== Task objective ==
Go to the line in the entries below that holds "- 👀 I'm Fullstack" and repeat exactly from there through the line that holds "- 📫 You can", inclusive.

== Provided data ==
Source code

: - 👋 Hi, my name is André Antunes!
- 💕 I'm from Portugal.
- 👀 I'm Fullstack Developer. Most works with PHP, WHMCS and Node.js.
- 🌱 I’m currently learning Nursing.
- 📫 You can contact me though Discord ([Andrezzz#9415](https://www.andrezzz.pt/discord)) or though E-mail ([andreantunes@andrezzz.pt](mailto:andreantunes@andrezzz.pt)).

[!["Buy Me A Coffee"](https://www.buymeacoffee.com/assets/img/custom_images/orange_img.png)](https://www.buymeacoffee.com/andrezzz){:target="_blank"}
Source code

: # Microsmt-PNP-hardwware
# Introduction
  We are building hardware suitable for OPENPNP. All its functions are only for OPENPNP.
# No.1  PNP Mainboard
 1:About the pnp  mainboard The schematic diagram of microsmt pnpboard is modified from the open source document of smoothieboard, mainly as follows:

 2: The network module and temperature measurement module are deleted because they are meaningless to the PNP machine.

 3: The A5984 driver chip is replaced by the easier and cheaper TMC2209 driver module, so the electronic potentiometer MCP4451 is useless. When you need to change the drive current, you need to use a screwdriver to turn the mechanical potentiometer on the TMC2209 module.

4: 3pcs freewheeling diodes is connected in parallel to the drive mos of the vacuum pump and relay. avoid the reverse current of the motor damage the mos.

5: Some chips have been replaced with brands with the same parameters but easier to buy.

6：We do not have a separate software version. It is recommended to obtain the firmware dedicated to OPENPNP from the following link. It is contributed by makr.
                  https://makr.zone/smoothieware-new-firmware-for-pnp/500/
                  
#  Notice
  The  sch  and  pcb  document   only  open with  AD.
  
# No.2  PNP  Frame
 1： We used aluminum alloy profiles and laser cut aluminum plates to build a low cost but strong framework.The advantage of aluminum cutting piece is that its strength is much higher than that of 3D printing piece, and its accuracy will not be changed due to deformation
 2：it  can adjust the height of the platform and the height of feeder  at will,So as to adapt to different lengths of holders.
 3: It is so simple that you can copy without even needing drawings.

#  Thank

== Reply to the exercise ==
- 👀 I'm Fullstack Developer. Most works with PHP, WHMCS and Node.js.
- 🌱 I’m currently learning Nursing.
- 📫 You can contact me though Discord ([Andrezzz#9415](https://www.andrezzz.pt/discord)) or though E-mail ([andreantunes@andrezzz.pt](mailto:andreantunes@andrezzz.pt)).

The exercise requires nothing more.